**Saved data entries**
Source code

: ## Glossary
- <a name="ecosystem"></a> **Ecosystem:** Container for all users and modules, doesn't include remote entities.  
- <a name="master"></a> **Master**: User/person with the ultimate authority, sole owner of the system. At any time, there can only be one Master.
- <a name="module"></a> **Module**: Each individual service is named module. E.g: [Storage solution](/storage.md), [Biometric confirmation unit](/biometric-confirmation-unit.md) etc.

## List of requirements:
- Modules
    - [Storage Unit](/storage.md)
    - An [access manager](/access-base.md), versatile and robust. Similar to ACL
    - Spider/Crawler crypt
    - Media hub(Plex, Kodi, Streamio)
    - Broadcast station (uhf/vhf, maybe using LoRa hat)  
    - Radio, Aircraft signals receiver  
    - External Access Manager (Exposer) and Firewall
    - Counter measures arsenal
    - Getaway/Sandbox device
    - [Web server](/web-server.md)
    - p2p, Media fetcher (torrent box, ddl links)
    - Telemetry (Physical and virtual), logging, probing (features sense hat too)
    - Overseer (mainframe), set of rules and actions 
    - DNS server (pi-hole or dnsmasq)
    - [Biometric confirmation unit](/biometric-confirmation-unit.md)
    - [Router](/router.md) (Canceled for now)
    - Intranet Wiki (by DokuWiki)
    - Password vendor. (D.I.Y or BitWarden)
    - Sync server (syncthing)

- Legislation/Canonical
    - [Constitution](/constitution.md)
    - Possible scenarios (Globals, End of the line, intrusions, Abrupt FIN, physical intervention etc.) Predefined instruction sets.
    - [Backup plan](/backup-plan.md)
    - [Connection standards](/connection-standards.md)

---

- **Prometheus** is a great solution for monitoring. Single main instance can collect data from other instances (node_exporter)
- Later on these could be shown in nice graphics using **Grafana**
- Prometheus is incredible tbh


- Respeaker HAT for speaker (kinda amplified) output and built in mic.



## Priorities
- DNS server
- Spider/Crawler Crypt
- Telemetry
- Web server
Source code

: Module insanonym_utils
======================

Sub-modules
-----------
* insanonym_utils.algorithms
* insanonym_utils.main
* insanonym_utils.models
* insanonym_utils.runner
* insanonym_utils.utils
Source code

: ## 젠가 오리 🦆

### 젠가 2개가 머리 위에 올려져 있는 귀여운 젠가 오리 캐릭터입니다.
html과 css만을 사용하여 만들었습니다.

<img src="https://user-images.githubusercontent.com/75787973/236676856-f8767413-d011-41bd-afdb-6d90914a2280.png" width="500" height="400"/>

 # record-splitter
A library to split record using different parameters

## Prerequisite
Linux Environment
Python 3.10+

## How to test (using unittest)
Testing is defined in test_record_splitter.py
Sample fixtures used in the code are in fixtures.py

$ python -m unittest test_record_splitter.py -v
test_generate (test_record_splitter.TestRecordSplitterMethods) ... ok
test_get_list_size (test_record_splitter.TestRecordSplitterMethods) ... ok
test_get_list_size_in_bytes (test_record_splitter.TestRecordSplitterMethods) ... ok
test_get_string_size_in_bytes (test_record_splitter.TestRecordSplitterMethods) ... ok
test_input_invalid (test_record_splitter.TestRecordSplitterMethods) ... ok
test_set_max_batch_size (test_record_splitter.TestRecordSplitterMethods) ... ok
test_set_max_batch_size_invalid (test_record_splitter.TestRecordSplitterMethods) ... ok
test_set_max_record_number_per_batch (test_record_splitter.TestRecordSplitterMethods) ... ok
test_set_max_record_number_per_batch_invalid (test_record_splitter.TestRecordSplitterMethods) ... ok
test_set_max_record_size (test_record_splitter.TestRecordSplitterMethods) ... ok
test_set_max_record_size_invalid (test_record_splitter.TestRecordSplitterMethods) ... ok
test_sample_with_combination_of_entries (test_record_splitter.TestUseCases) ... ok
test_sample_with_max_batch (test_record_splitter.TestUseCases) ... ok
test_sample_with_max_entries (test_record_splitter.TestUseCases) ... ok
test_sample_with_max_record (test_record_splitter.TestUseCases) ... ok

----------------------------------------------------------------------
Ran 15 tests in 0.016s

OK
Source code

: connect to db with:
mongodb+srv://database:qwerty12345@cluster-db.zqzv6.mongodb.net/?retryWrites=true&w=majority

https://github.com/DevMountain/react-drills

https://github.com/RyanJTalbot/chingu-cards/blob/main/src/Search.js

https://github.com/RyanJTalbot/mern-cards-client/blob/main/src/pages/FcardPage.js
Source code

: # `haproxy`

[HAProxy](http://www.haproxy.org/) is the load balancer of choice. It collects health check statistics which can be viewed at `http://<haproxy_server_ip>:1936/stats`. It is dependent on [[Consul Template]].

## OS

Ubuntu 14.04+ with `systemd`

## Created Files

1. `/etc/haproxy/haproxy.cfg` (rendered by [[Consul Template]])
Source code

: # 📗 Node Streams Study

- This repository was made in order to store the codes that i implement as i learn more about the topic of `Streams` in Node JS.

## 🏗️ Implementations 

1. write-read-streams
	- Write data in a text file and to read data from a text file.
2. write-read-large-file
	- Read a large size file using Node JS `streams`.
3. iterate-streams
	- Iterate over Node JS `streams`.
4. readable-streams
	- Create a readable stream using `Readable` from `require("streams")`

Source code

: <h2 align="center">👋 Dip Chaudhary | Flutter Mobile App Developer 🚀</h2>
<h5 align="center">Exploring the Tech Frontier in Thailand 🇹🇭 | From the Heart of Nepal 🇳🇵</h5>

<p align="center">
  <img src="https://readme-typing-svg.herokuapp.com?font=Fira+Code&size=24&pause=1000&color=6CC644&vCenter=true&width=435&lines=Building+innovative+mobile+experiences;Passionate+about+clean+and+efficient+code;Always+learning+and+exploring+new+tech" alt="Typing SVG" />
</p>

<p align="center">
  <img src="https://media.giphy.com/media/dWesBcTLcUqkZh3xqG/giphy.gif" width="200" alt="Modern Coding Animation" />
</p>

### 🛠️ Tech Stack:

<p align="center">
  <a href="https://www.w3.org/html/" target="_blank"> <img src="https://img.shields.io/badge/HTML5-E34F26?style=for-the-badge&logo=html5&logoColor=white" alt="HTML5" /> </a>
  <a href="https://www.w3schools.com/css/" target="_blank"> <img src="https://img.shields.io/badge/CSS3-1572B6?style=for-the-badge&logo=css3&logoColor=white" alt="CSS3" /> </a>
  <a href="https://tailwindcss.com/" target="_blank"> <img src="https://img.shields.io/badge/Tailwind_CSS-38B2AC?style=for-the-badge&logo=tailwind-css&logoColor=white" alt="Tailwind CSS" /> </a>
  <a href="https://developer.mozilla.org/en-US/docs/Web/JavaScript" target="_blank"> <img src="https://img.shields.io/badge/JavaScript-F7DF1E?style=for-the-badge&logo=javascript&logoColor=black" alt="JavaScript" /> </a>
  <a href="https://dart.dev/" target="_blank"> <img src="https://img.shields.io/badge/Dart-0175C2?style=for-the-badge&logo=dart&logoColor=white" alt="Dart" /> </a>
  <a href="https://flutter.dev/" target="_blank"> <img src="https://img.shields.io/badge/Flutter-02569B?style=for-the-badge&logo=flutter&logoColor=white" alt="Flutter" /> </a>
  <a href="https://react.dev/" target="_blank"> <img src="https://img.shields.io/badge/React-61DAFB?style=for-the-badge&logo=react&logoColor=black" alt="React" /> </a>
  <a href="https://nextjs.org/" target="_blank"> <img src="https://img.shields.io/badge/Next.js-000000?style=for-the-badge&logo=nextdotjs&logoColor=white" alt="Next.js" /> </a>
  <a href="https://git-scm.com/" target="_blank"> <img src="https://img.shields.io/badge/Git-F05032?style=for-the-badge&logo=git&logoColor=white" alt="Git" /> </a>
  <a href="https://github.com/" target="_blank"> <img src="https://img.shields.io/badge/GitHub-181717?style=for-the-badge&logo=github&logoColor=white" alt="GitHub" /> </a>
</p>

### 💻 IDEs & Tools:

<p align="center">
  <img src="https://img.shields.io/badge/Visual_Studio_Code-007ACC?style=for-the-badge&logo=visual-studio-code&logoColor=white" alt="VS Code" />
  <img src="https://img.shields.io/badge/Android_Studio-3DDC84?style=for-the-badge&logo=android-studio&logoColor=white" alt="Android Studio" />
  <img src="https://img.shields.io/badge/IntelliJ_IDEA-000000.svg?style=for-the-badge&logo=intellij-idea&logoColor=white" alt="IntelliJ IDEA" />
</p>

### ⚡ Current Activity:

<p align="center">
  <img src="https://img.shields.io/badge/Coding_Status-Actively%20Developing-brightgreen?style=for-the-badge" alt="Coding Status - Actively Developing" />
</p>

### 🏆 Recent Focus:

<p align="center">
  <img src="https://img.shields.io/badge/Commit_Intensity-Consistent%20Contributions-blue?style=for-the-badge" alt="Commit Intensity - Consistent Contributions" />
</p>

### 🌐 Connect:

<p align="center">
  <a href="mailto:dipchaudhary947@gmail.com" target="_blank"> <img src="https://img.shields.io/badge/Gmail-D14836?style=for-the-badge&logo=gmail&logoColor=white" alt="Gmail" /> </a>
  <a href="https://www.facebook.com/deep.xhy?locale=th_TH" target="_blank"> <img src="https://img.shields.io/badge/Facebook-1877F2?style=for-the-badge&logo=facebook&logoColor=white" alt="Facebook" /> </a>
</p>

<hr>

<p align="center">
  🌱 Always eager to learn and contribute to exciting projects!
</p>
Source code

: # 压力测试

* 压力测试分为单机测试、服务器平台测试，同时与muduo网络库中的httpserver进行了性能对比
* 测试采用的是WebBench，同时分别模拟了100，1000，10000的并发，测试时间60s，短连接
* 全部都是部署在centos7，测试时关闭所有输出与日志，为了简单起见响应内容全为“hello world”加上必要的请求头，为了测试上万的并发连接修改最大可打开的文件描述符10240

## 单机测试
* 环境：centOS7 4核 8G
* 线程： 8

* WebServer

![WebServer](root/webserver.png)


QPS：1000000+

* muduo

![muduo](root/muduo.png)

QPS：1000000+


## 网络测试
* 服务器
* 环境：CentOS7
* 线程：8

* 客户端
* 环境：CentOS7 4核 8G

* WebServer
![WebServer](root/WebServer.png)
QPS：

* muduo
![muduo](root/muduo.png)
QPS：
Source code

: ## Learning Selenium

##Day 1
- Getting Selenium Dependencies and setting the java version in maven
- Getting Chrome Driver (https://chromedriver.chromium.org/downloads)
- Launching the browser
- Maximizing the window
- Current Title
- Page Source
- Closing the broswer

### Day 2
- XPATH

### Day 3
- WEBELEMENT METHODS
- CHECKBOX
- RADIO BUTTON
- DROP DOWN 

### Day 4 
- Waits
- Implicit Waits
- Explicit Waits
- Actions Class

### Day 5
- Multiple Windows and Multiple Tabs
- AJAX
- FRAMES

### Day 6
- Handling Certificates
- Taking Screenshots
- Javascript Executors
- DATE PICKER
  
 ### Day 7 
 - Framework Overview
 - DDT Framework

**Work to complete**
State the number of lines in the data above containing the string "solution" and nothing more.

**Expected output**
2